# Morons



## ukrickk (Apr 29, 2012)

So, I need a new clutch on my mk2. I've called a couple of places for a quote but the last takes the biscuit. I don't think I'm allowed to quote their name but they may be married to a mrs clutch.

Me: "Hi, I need a quote on a clutch for a mk2 tt"

MC: "Of course, what's the reg number?"

Me: "It's T70 RJK"

MC: "No, that's not it"

Me: "Have you spelt it correctly? It's tango, seven, zero, Romeo, Juliet, kilo. Maybe you put an "o" instead of a zero?"

MC: "No it's not coming up on the system, suggest you check your registration"

Me: "That IS my registration. I know, because that's my registration, I'm looking at my car now; it's my registration"

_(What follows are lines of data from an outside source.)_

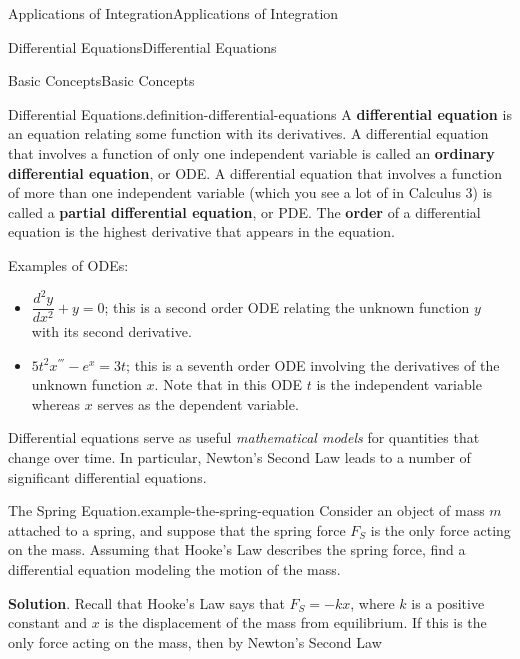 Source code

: \documentclass[10pt,]{book}
\newcommand{\terminology}[1]{\textbf{#1}}
\numberwithin{equation}{section}
\newcommand{\dv}[3][]{\dfrac{d^{#1} #2}{d #3^{#1}}}
\begin{document}
\begin{chapterptx}{Applications of Integration}{}{Applications of Integration}{}{}
\begin{sectionptx}{Differential Equations}{}{Differential Equations}{}{}
%
%
\typeout{************************************************}
\typeout{************************************************}
%
\begin{subsectionptx}{Basic Concepts}{}{Basic Concepts}{}{}\label{subsection-basic-concepts}
\begin{definition}{Differential Equations.}{definition-differential-equations}%
\hypertarget{p-715}{}%
A \terminology{differential equation} is an equation relating some function with its derivatives. A differential equation that involves a function of only one independent variable is called an \terminology{ordinary differential equation}, or ODE. A differential equation that involves a function of more than one independent variable (which you see a lot of in Calculus 3) is called a \terminology{partial differential equation}, or PDE. The \terminology{order} of a differential equation is the highest derivative that appears in the equation.%
\end{definition}
\hypertarget{p-716}{}%
Examples of ODEs: \leavevmode%
\begin{itemize}[label=\textbullet]
\item{}\hypertarget{p-717}{}%
\(\dv[2]{y}{x} + y = 0\); this is a second order ODE relating the unknown function \(y\) with its second derivative.%
\item{}\hypertarget{p-718}{}%
\(5t^{2}x^{'''} - e^{x} = 3t\); this is a seventh order ODE involving the derivatives of the unknown function \(x\). Note that in this ODE \(t\) is the independent variable whereas \(x\) serves as the dependent variable.%
\end{itemize}
%
\par
\hypertarget{p-719}{}%
Differential equations serve as useful \emph{mathematical models} for quantities that change over time. In particular, Newton's Second Law leads to a number of significant differential equations.%
\begin{example}{The Spring Equation.}{example-the-spring-equation}%
\hypertarget{p-720}{}%
Consider an object of mass \(m\) attached to a spring, and suppose that the spring force \(F_{S}\) is the only force acting on the mass. Assuming that Hooke's Law describes the spring force, find a differential equation modeling the motion of the mass.%
\par\smallskip%
\noindent\textbf{Solution}.\hypertarget{solution-152}{}\quad%
\hypertarget{p-721}{}%
Recall that Hooke's Law says that \(F_{S} = -kx\), where \(k\) is a positive constant and \(x\) is the displacement of the mass from equilibrium. If this is the only force acting on the mass, then by Newton's Second Law%

\end{example}
\end{subsectionptx}
\end{sectionptx}
\end{chapterptx}
\end{document}

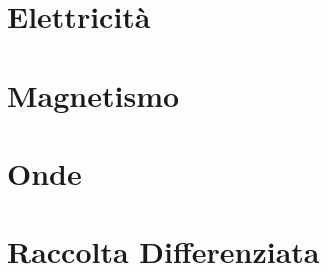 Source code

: \documentclass[a4paper, 11pt, twoside, openright, italian]{memoir}
\begin{document}
\frontmatter




\mainmatter
\part{Elettricità}






\part{Magnetismo}






\part{Onde}

\appendix
\part{Raccolta Differenziata}

%




\backmatter

\end{document}
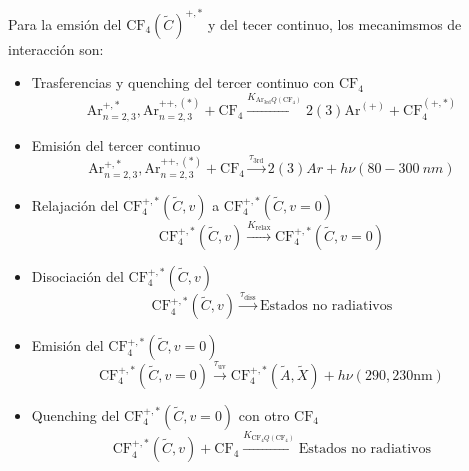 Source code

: \documentclass[12pt,a4paper]{article}
\newcommand{\Ar}{\mathrm{Ar}}
\newcommand{\CF}{\mathrm{CF}}
\newcommand{\third}{\mathrm{3rd}}
\begin{document}
Para la emsión del $\CF_4(\tilde{C})^{+,*}$ y del tecer continuo, los mecanimsmos de interacción son:  

\begin{itemize}
    \item  Trasferencias y quenching del tercer continuo con $\CF_4$
    \begin{equation}
        \Ar_{n=2,3}^{+,*},
        \Ar_{n=2,3}^{++,(*)} + \CF_4
        \xrightarrow{K_{\Ar_\third Q(\CF_4)}}  2(3) \Ar^{(+)} + \CF_4^{(+,*)}
    \end{equation}
    \item Emisión del tercer continuo
    \begin{equation}
        \Ar_{n=2,3}^{+,*},
        \Ar_{n=2,3}^{++,(*)} + \CF_4
        \xrightarrow{\tau_\third} 2(3) Ar + h \nu (80-\SI{300}{nm})
    \end{equation}
    \item Relajación del $\CF_4^{+,*}(\tilde{C},v)$ a  $\CF_4^{+,*}(\tilde{C},v=0)$
    \begin{equation}
         \CF_4^{+,*}(\tilde{C},v) \xrightarrow{K_{\mathrm{relax}}}  \CF_4^{+,*}(\tilde{C},v=0)
    \end{equation}
    \item Disociación del $\CF_4^{+,*}(\tilde{C},v)$ 
    \begin{equation}
         \CF_4^{+,*}(\tilde{C},v) \xrightarrow{\tau_{\mathrm{diss}}} \text{Estados no radiativos}
    \end{equation}
    \item Emisión del $\CF_4^{+,*}(\tilde{C},v=0)$ 
    \begin{equation}
         \CF_4^{+,*}(\tilde{C},v=0) \xrightarrow{\tau_{\mathrm{uv}}}  
         \CF_4^{+,*}(\tilde{A},\tilde{X}) + h \nu (290,230\mathrm{nm})
    \end{equation}
    \item Quenching del $\CF_4^{+,*}(\tilde{C},v=0)$ con otro $\CF_4$
    \begin{equation}
         \CF_4^{+,*}(\tilde{C},v) + \CF_4 \xrightarrow{K_{\CF_4 Q(\CF_4)}} \text{Estados no radiativos}
    \end{equation}
\end{itemize}
\end{document}
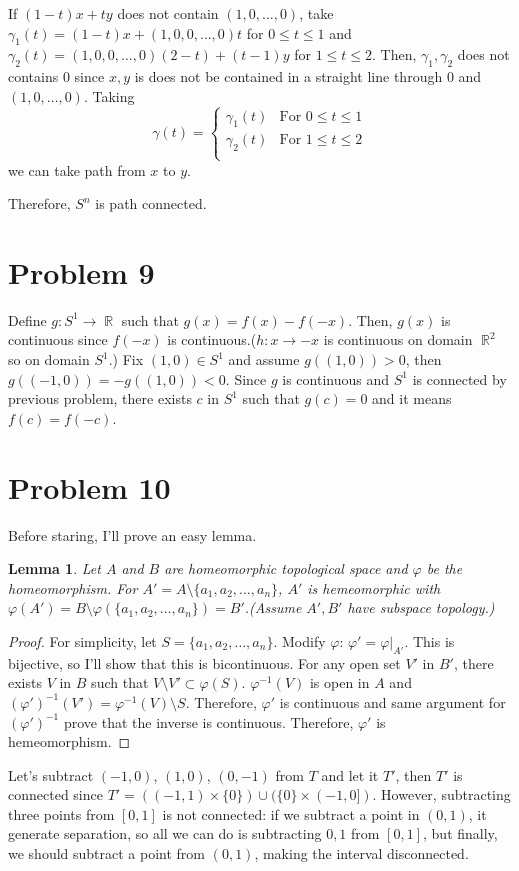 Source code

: \documentclass{article}
\DeclareMathOperator{\rr}{\mathbb{R}}
\newtheorem{lemma}{Lemma}
\begin{document}
If $(1-t)x+ty$ does not contain $(1, 0, \ldots, 0)$, take $\gamma_1(t)=(1-t)x+(1, 0, 0, \ldots, 0)t$ for $0\leq t \leq 1$ and $\gamma_2(t)=(1, 0, 0, \ldots, 0)(2-t)+(t-1)y$ for $1\leq t \leq 2$. Then, $\gamma_1,\gamma_2$ does not contains $0$ since $x,y$ is does not be contained in a straight line through $0$ and $(1,0, \ldots, 0)$. Taking \begin{equation*}
\gamma(t)=\begin{cases}
\gamma_1(t) & \text{For }0\leq t\leq 1 \\
\gamma_2(t) & \text{For }1\leq t\leq 2 \\
\end{cases}
\end{equation*}
we can take path from $x$ to $y$.

Therefore, $S^n$ is path connected.
\section*{Problem 9}
Define $g:S^1\rightarrow \rr$ such that $g(x)=f(x)-f(-x)$. Then, $g(x)$ is continuous since $f(-x)$ is continuous.($h:x\rightarrow -x$ is continuous on domain $\rr^2$ so on domain $S^1$.) Fix $(1,0)\in S^1$ and assume $g((1,0))>0$, then $g((-1, 0))=-g((1,0))<0$. Since $g$ is continuous and $S^1$ is connected by previous problem, there exists $c$ in $S^1$ such that $g(c)=0$ and it means $f(c)=f(-c)$.
\section*{Problem 10}
Before staring, I'll prove an easy lemma.
\begin{lemma}
Let $A$ and $B$ are homeomorphic topological space and $\varphi$ be the homeomorphism. For $A'=A\setminus\{a_1, a_2, \ldots, a_n\}$, $A'$ is hemeomorphic with $\varphi(A')=B\setminus\varphi(\{a_1, a_2, \ldots, a_n\})=B'$.(Assume $A',B'$ have subspace topology.)
\end{lemma}
\begin{proof}
For simplicity, let $S=\{a_1, a_2, \ldots, a_n\}$. Modify $\varphi$: $\varphi'=\varphi|_{A'}$. This is bijective, so I'll show that this is bicontinuous. For any open set $V'$ in $B'$, there exists $V$ in $B$ such that $V\setminus V'\subset \varphi(S)$. $\varphi^{-1}(V)$ is open in $A$ and $\left(\varphi'\right)^{-1}(V')=\varphi^{-1}(V)\setminus S$. Therefore, $\varphi'$ is continuous and same argument for $\left(\varphi'\right)^{-1}$ prove that the inverse is continuous. Therefore, $\varphi'$ is hemeomorphism.
\end{proof}
Let's subtract $(-1, 0)$, $(1, 0)$, $(0, -1)$ from $T$ and let it $T'$, then $T'$ is connected since $T'= ((-1,1)\times\{0\})\cup (\{0\}\times (-1,0])$. However, subtracting three points from $[0, 1]$ is not connected: if we subtract a point in $(0, 1)$, it generate separation, so all we can do is subtracting $0, 1$ from $[0, 1]$, but finally, we should subtract a point from $(0,1)$, making the interval disconnected.
\end{document}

MC: "No. Can you call back in the morning when you've checked it?"

Me: "yeah sure, I'll definitely call back"


----------



## Gazzer (Jun 12, 2010)

:lol: :lol: so i assume you wont be ringing them? or.....ring and book it in then just don;t turn up lol


----------



## ukrickk (Apr 29, 2012)

I'm really not sure what I'm going to do yet gazza...I welcome any other suggestions!


----------



## KammyTT (Jun 28, 2006)

Get a private reg fitted and call back hahahahahaha


----------



## Hoggy (May 8, 2002)

Hi, Its surprising how many of these web sites don't recognise some Reg No. 
I think Mr Clutch has done you a favour, as you may have been tempted if the price was right. [smiley=bigcry.gif] :? 
Hoggy.


----------



## YoungOldUn (Apr 12, 2011)

I had a similar thing happen with insurance, input my reg and it flagged up as a Black Audi A6, WTF I thought, went and checked the plate on the car and tried again only to get the same result. Checked the tax disk and, whoa it is different! Input the reg off the tax disk and the web site responds with Blue Audi TT. It turned out that I had been driving around for 6 months with the wrong number plates fitted, and yes I had travelled down to Stratford and different places through numerous traffic cameras without being pulled up by the police.


----------



## ukrickk (Apr 29, 2012)

well, I think the issue may be that I have private plates and for some reason they're causing a problem. Either way, he should have just offered to look up the vehicle manually - I mean, the whole reg thing is just a short cut


----------



## jonnieboy (Aug 19, 2011)

How long have you had the private plate on the TT?


----------



## ukrickk (Apr 29, 2012)

2 weeks...

I may see where this may be going...


----------



## newt (May 12, 2002)

Do you really think the system can work after two weeks?


----------



## ukrickk (Apr 29, 2012)

Expecting too much? I've just found out it's still reflecting the old, old, private plate that was changed in January to a standard one (when I bought it). So 2.5 months and no update on the "system" [UNAMUSED FACE]

2007 2.0 TFSI


----------



## ukrickk (Apr 29, 2012)

And it's no so much the fact it didn't show on the system, so much as his insistence that I didn't know my own number plate and it's take me all night to work out what it was...

2007 2.0 TFSI


----------



## denTTed (Feb 21, 2007)

I had a similar ting recently, was asked to give my NI number I said "NX...." he read it back and asked to check my details, they were incorrect I suggested he'd teaken the number down incorrectly and repeated it,

he said "thats not what you said the first time"
"it was I spelt it out phonetically"
"No you didn't"
"I did, what number do you have"
"JX..."
"thats not my number, I said NX"
"no you didn't, I even read it back"
"Indeed you did, you read it back as november, I heard it as november it did not sound like Juliette or Jay or whatever you said. But it is worth considering that J is next to N on a keyboard you stupid arrogant fat fingered fuckwit"

click brrrrrrr......

I guess thats civil servants for you, whom taxes pay their wages, something they've forgotten.


----------



## ukrickk (Apr 29, 2012)

Ha ha ha exactly - I still like it when you occasionally get someone that doesn't have a clue what you're on about when you start spelling something phonetically.

"Foxtrot"
"What?!"
"Foxtrot, for f"
"What? You're saying the letter is s?"
"No, f"
"S" 
Etc etc

2007 2.0 TFSI


----------



## Fab 4 TT (Sep 28, 2004)

Sorry, sorry I thought this was a thread about the Labour party.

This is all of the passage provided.